24/01/2026
Veintiún años. Ese es el tiempo que un mismo nombre ha estado vinculado a la Sala Constitucional. Jorge Araya García llegó como magistrado suplente en 2005. En 2018 pasó a ser magistrado propietario. Su período actual vence en octubre de 2026.
En total, acumula 21 años dentro del órgano que define los límites del poder político.
Su llegada a la magistratura propietaria no ocurrió en un momento cualquiera. La plaza estuvo vacante por casi tres años.
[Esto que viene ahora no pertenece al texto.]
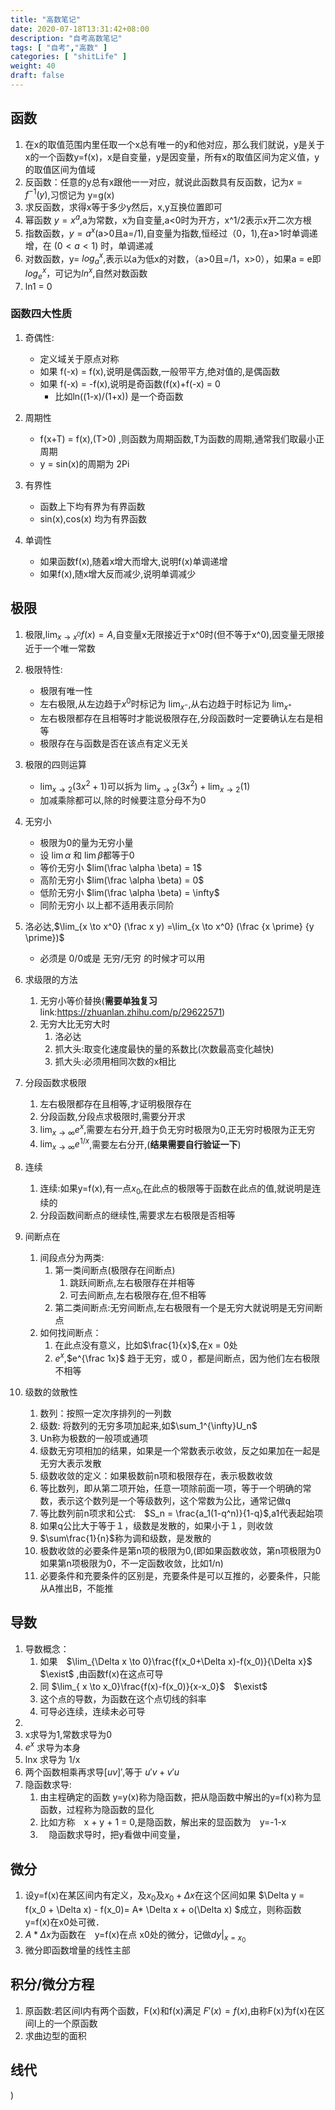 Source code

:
 ```yaml
---
title: "高数笔记"
date: 2020-07-18T13:31:42+08:00
description: "自考高数笔记"
tags: [ "自考","高数" ]
categories: [ "shitLife" ]
weight: 40
draft: false
---
```


## 函数
1. 在x的取值范围内里任取一个x总有唯一的y和他对应，那么我们就说，y是关于x的一个函数y=f(x)，x是自变量，y是因变量，所有x的取值区间为定义值，y的取值区间为值域
2. 反函数：任意的y总有x跟他一一对应，就说此函数具有反函数，记为$x=f^{-1}(y)$,习惯记为 y=g(x)
3. 求反函数，求得x等于多少y然后，x,y互换位置即可
4. 幂函数 $y = x^a$,a为常数，x为自变量,a<0时为开方，x^1/2表示x开二次方根
5. 指数函数，$y = a^x$(a>0且a=/1),自变量为指数,恒经过（0，1),在a>1时单调递增，在 $(0<a<1)$ 时，单调递减
6. 对数函数，y= $log_a^x$,表示以a为低x的对数，（a>0且=/1，x>0），如果a = e即$log_e^x$，可记为$ln^x$,自然对数函数
7. ln1 = 0
### 函数四大性质
1. 奇偶性:
    - 定义域关于原点对称
    - 如果 f(-x) = f(x),说明是偶函数,一般带平方,绝对值的,是偶函数
    - 如果 f(-x) = -f(x),说明是奇函数(f(x)+f(-x) = 0
        - 比如ln((1-x)/(1+x)) 是一个奇函数

2. 周期性
    -  f(x+T) = f(x),(T>0) ,则函数为周期函数,T为函数的周期,通常我们取最小正周期
    -  y = sin(x)的周期为 2Pi

3. 有界性
    -  函数上下均有界为有界函数
    -  sin(x),cos(x) 均为有界函数
4. 单调性
    - 如果函数f(x),随着x增大而增大,说明f(x)单调递增
    - 如果f(x),随x增大反而减少,说明单调减少

## 极限
1. 极限,$\lim_{x \to x^0}f(x) = A$,自变量x无限接近于x^0时(但不等于x^0),因变量无限接近于一个唯一常数
2. 极限特性:
    - 极限有唯一性
    - 左右极限,从左边趋于$x^0$时标记为 $\lim_{x^-}$,从右边趋于时标记为 $\lim_{x^+}$
    - 左右极限都存在且相等时才能说极限存在,分段函数时一定要确认左右是相等 
    - 极限存在与函数是否在该点有定义无关
3. 极限的四则运算
    - $\lim_{x \to 2}(3x^2+1)$可以拆为  $\lim_{x \to 2}(3x^2) + \lim_{x \to 2}(1)$
    - 加减乘除都可以,除的时候要注意分母不为0
4. 无穷小
    - 极限为0的量为无穷小量
    - 设 $\lim\alpha$ 和 $\lim\beta$都等于0
    - 等价无穷小 $lim(\frac \alpha \beta) = 1$
    - 高阶无穷小 $lim(\frac \alpha \beta) = 0$
    - 低阶无穷小 $lim(\frac \alpha \beta) = \infty$
    - 同阶无穷小 以上都不适用表示同阶
5. 洛必达,$\lim_{x \to x^0} (\frac x y) =\lim_{x \to x^0} (\frac {x \prime} {y \prime})$
   - 必须是 0/0或是 无穷/无穷 的时候才可以用
7. 求级限的方法
   1. 无穷小等价替换(**需要单独复习** link:https://zhuanlan.zhihu.com/p/29622571)
   2. 无穷大比无穷大时
      1. 洛必达
      2. 抓大头:取变化速度最快的量的系数比(次数最高变化越快)
      3. 抓大头:必须用相同次数的x相比

8. 分段函数求极限
   1. 左右极限都存在且相等,才证明极限存在
   2. 分段函数,分段点求极限时,需要分开求
   3. $\lim_{x \to \infty} e^x$,需要左右分开,趋于负无穷时极限为0,正无穷时极限为正无穷
   4. $\lim_{x \to \infty} e^{1/x}$,需要左右分开,(**结果需要自行验证一下**)
9.  连续
    1.  连续:如果y=f(x),有一点$x_0$,在此点的极限等于函数在此点的值,就说明是连续的
    2.  分段函数间断点的继续性,需要求左右极限是否相等
10. 间断点在
    1.  间段点分为两类:
        1.  第一类间断点(极限存在间断点)
            1.  跳跃间断点,左右极限存在并相等  
            2.  可去间断点,左右极限存在,但不相等
        2.  第二类间断点:无穷间断点,左右极限有一个是无穷大就说明是无穷间断点
    2.  如何找间断点：
        1.  在此点没有意义，比如$\frac{1}{x}$,在x = 0处
        2.  $e^x$,$e^{\frac 1x}$ 趋于无穷，或０，都是间断点，因为他们左右极限不相等
11. 级数的敛散性
    1. 数列：按照一定次序排列的一列数
    2. 级数: 将数列的无穷多项加起来,如$\sum_1^{\infty}U_n$
    3. Un称为极数的一般项或通项
    4. 级数无穷项相加的结果，如果是一个常数表示收敛，反之如果加在一起是无穷大表示发散
    5. 级数收敛的定义：如果极数前n项和极限存在，表示极数收敛
    6. 等比数列，即从第二项开始，任意一项除前面一项，等于一个明确的常数，表示这个数列是一个等级数列，这个常数为公比，通常记做q
    7. 等比数列前n项求和公式:　$S_n = \frac{a_1(1-q^n)}{1-q}$,a1代表起始项
    8. 如果q公比大于等于１，级数是发散的，如果小于１，则收敛
    9. $\sum\frac{1}{n}$称为调和级数，是发散的
    10. 极数收敛的必要条件是第n项的极限为0,(即如果函数收敛，第n项极限为0如果第n项极限为0，不一定函数收敛，比如1/n)
    11. 必要条件和充要条件的区别是，充要条件是可以互推的，必要条件，只能从A推出B，不能推

## 导数
1. 导数概念：
   1. 如果　$\lim_{\Delta x \to 0}\frac{f(x_0+\Delta x)-f(x_0)}{\Delta x}$　$\exist$ ,由函数f(x)在这点可导
   2. 同  $\lim_{ x \to x_0}\frac{f(x)-f(x_0)}{x-x_0}$　$\exist$
   3. 这个点的导数，为函数在这个点切线的斜率
   4. 可导必连续，连续未必可导
2. 
3. x求导为1,常数求导为0
4.  $e^x$ 求导为本身
5.  lnx 求导为 1/x
6.  两个函数相乘再求导${[uv]}\prime$,等于 $u\prime v + v\prime u$
7.  隐函数求导:
    1.  由主程确定的函数 y=y(x)称为隐函数，把从隐函数中解出的y=f(x)称为显函数，过程称为隐函数的显化
    2.  比如方称　x + y + 1 = 0,是隐函数，解出来的显函数为　y=-1-x
    3. 　隐函数求导时，把y看做中间变量，

## 微分
1. 设y=f(x)在某区间内有定义，及$x_0$及$x_0 + \Delta x$在这个区间如果 $\Delta y = f(x_0 + \Delta x) - f(x_0)= A* \Delta x + o(\Delta x) $成立，则称函数y=f(x)在x0处可微．
2. $A * \Delta x$为函数在　y=f(x)在点 x0处的微分，记做$dy|_{x=x_0 }$
3. 微分即函数增量的线性主部
## 积分/微分方程
1. 原函数:若区间I内有两个函数，F(x)和f(x)满足 $F\prime(x) = f(x)$,由称F(x)为f(x)在区间I上的一个原函数
2. 求曲边型的面积
## 线代

) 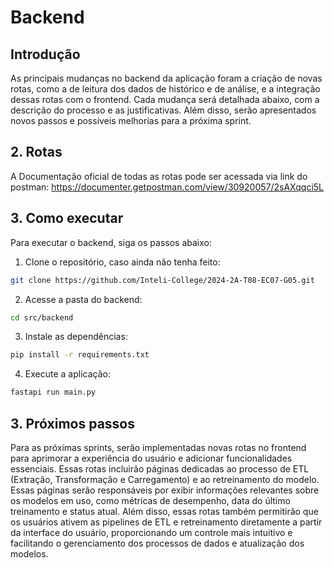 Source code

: # Backend

## Introdução
As principais mudanças no backend da aplicação foram a criação de novas rotas, como a de leitura dos dados de histórico e de análise, e a integração dessas rotas com o frontend. Cada mudança será detalhada abaixo, com a descrição do processo e as justificativas. Além disso, serão apresentados novos passos e possíveis melhorias para a próxima sprint.

## 2. Rotas
A Documentação oficial de todas as rotas pode ser acessada via link do postman: https://documenter.getpostman.com/view/30920057/2sAXqqci5L


## 3. Como executar

Para executar o backend, siga os passos abaixo:

1. Clone o repositório, caso ainda não tenha feito:

```bash  
git clone https://github.com/Inteli-College/2024-2A-T08-EC07-G05.git
```

2. Acesse a pasta do backend:

```bash
cd src/backend
```

3. Instale as dependências:

```bash
pip install -r requirements.txt
```

4. Execute a aplicação:

```bash
fastapi run main.py
``` 


## 3. Próximos passos
Para as próximas sprints, serão implementadas novas rotas no frontend para aprimorar a experiência do usuário e adicionar funcionalidades essenciais. Essas rotas incluirão páginas dedicadas ao processo de ETL (Extração, Transformação e Carregamento) e ao retreinamento do modelo. Essas páginas serão responsáveis por exibir informações relevantes sobre os modelos em uso, como métricas de desempenho, data do último treinamento e status atual. Além disso, essas rotas também permitirão que os usuários ativem as pipelines de ETL e retreinamento diretamente a partir da interface do usuário, proporcionando um controle mais intuitivo e facilitando o gerenciamento dos processos de dados e atualização dos modelos.
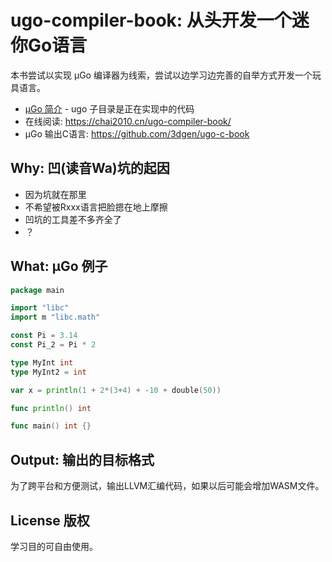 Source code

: # ugo-compiler-book: 从头开发一个迷你Go语言

本书尝试以实现 µGo 编译器为线索，尝试以边学习边完善的自举方式开发一个玩具语言。

- [µGo 简介](ugo) - ugo 子目录是正在实现中的代码
- 在线阅读: https://chai2010.cn/ugo-compiler-book/
- µGo 输出C语言: https://github.com/3dgen/ugo-c-book

## Why: 凹(读音Wa)坑的起因

- 因为坑就在那里
- 不希望被Rxxx语言把脸摁在地上摩擦
- 凹坑的工具差不多齐全了
- ？

## What: µGo 例子

```go
package main

import "libc"
import m "libc.math"

const Pi = 3.14
const Pi_2 = Pi * 2

type MyInt int
type MyInt2 = int

var x = println(1 + 2*(3+4) + -10 + double(50))

func println() int

func main() int {}
```

## Output: 输出的目标格式

为了跨平台和方便测试，输出LLVM汇编代码，如果以后可能会增加WASM文件。

## License 版权

学习目的可自由使用。
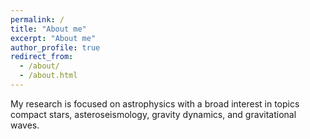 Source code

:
```yaml
---
permalink: /
title: "About me"
excerpt: "About me"
author_profile: true
redirect_from: 
  - /about/
  - /about.html
---
```


My research is focused on astrophysics with a broad interest in topics compact stars, asteroseismology, gravity dynamics, and gravitational waves.


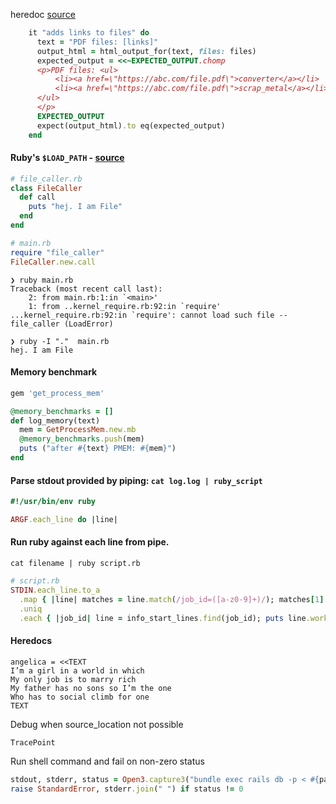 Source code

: heredoc [source](https://www.rubyguides.com/2018/11/ruby-heredoc/)
```ruby
    it "adds links to files" do
      text = "PDF files: [links]"
      output_html = html_output_for(text, files: files)
      expected_output = <<~EXPECTED_OUTPUT.chomp
      <p>PDF files: <ul>
          <li><a href=\"https://abc.com/file.pdf\">converter</a></li>
          <li><a href=\"https://abc.com/file.pdf\">scrap_metal</a></li>
      </ul>
      </p>
      EXPECTED_OUTPUT
      expect(output_html).to eq(expected_output)
    end
```


#### Ruby's `$LOAD_PATH` - [source](https://stackoverflow.com/a/6671633/847670)
```ruby
# file_caller.rb
class FileCaller
  def call
    puts "hej. I am File"
  end
end

# main.rb
require "file_caller"
FileCaller.new.call
```

```
❯ ruby main.rb
Traceback (most recent call last):
	2: from main.rb:1:in `<main>'
	1: from ..kernel_require.rb:92:in `require'
...kernel_require.rb:92:in `require': cannot load such file -- file_caller (LoadError)
```

```
❯ ruby -I "."  main.rb
hej. I am File
```

#### Memory benchmark
```ruby
gem 'get_process_mem'

@memory_benchmarks = []
def log_memory(text)
  mem = GetProcessMem.new.mb
  @memory_benchmarks.push(mem)
  puts ("after #{text} PMEM: #{mem}")
end
```

#### Parse stdout provided by piping: `cat log.log | ruby_script`
```ruby
#!/usr/bin/env ruby

ARGF.each_line do |line|
```


#### Run ruby against each line from pipe.
```
cat filename | ruby script.rb
```

```ruby
# script.rb
STDIN.each_line.to_a
  .map { |line| matches = line.match(/job_id=([a-z0-9]+)/); matches[1] }
  .uniq
  .each { |job_id| line = info_start_lines.find(job_id); puts line.worker_klass }
```

#### Heredocs
```
angelica = <<TEXT
I’m a girl in a world in which
My only job is to marry rich
My father has no sons so I’m the one
Who has to social climb for one
TEXT
```

Debug when source_location not possible
```
TracePoint
```

Run shell command and fail on non-zero status
```ruby
stdout, stderr, status = Open3.capture3("bundle exec rails db -p < #{path}")
raise StandardError, stderr.join(" ") if status != 0
```

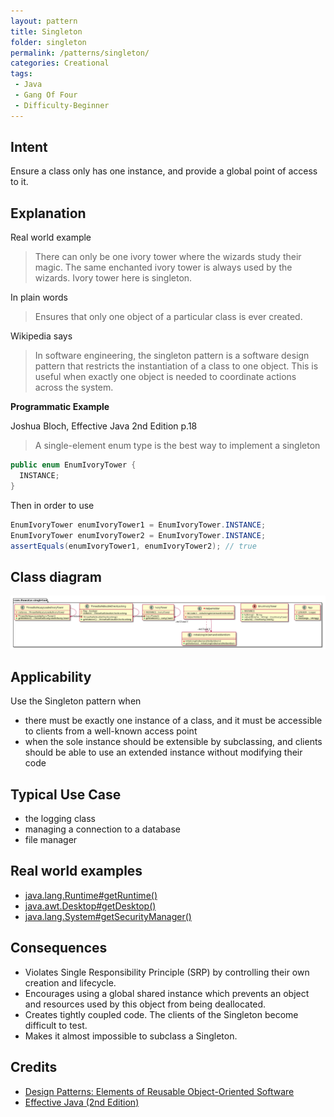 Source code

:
 ```yaml
---
layout: pattern
title: Singleton
folder: singleton
permalink: /patterns/singleton/
categories: Creational
tags:
 - Java
 - Gang Of Four
 - Difficulty-Beginner
---
```


## Intent
Ensure a class only has one instance, and provide a global point of
access to it.


## Explanation
Real world example

> There can only be one ivory tower where the wizards study their magic. The same enchanted ivory tower is always used by the wizards. Ivory tower here is singleton.

In plain words

> Ensures that only one object of a particular class is ever created.

Wikipedia says

> In software engineering, the singleton pattern is a software design pattern that restricts the instantiation of a class to one object. This is useful when exactly one object is needed to coordinate actions across the system.

**Programmatic Example**

Joshua Bloch, Effective Java 2nd Edition p.18

> A single-element enum type is the best way to implement a singleton

```java
public enum EnumIvoryTower {
  INSTANCE;
}
```

Then in order to use

```java
EnumIvoryTower enumIvoryTower1 = EnumIvoryTower.INSTANCE;
EnumIvoryTower enumIvoryTower2 = EnumIvoryTower.INSTANCE;
assertEquals(enumIvoryTower1, enumIvoryTower2); // true
```

## Class diagram
![alt text](./etc/singleton.urm.png "Singleton pattern class diagram")

## Applicability
Use the Singleton pattern when

* there must be exactly one instance of a class, and it must be accessible to clients from a well-known access point
* when the sole instance should be extensible by subclassing, and clients should be able to use an extended instance without modifying their code

## Typical Use Case

* the logging class
* managing a connection to a database
* file manager

## Real world examples

* [java.lang.Runtime#getRuntime()](http://docs.oracle.com/javase/8/docs/api/java/lang/Runtime.html#getRuntime%28%29)
* [java.awt.Desktop#getDesktop()](http://docs.oracle.com/javase/8/docs/api/java/awt/Desktop.html#getDesktop--)
* [java.lang.System#getSecurityManager()](http://docs.oracle.com/javase/8/docs/api/java/lang/System.html#getSecurityManager--)


## Consequences

* Violates Single Responsibility Principle (SRP) by controlling their own creation and lifecycle.
* Encourages using a global shared instance which prevents an object and resources used by this object from being deallocated.     
* Creates tightly coupled code. The clients of the Singleton become difficult to test.
* Makes it almost impossible to subclass a Singleton.

## Credits

* [Design Patterns: Elements of Reusable Object-Oriented Software](http://www.amazon.com/Design-Patterns-Elements-Reusable-Object-Oriented/dp/0201633612)
* [Effective Java (2nd Edition)](http://www.amazon.com/Effective-Java-Edition-Joshua-Bloch/dp/0321356683)
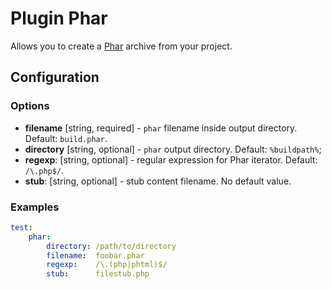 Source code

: Plugin Phar
===========

Allows you to create a [Phar](http://php.net/manual/en/book.phar.php) archive from your project.

Configuration
-------------

### Options

* **filename** [string, required] - `phar` filename inside output directory. Default: `build.phar`.
* **directory** [string, optional] - `phar` output directory. Default: `%buildpath%`;
* **regexp**: [string, optional] - regular expression for Phar iterator. Default: `/\.php$/`.
* **stub**: [string, optional] - stub content filename. No default value.

### Examples

```yml
test:
    phar:
        directory: /path/to/directory
        filename:  foobar.phar
        regexp:    /\.(php|phtml)$/
        stub:      filestub.php
```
Fue electo tras varias rondas de votación en la Asamblea Legislativa, con los 38 votos mínimos, y juramentado de forma inmediata en medio de una de las decisiones más sensibles de ese momento: la consulta constitucional sobre la Reforma Fiscal.
Desde entonces, ha participado en resoluciones que marcaron dos ciclos políticos distintos: en 2018, en el cierre del debate fiscal; y más recientemente, en los límites constitucionales a reformas impulsadas por el Ejecutivo. No es una discusión de nombres. Es de diseño institucional y de tiempo. Porque el próximo Congreso no solo legislará. También decidirá si una magistratura con más de dos décadas dentro del sistema continúa resolviendo las consultas más pesadas del país en pleno año electoral.
Cuando el árbitro ha estado en la cancha durante tanto tiempo, la pregunta muy seria deja de ser jurídica y pasa a ser ciudadana:
¿quién decide cuándo ese ciclo se renueva?.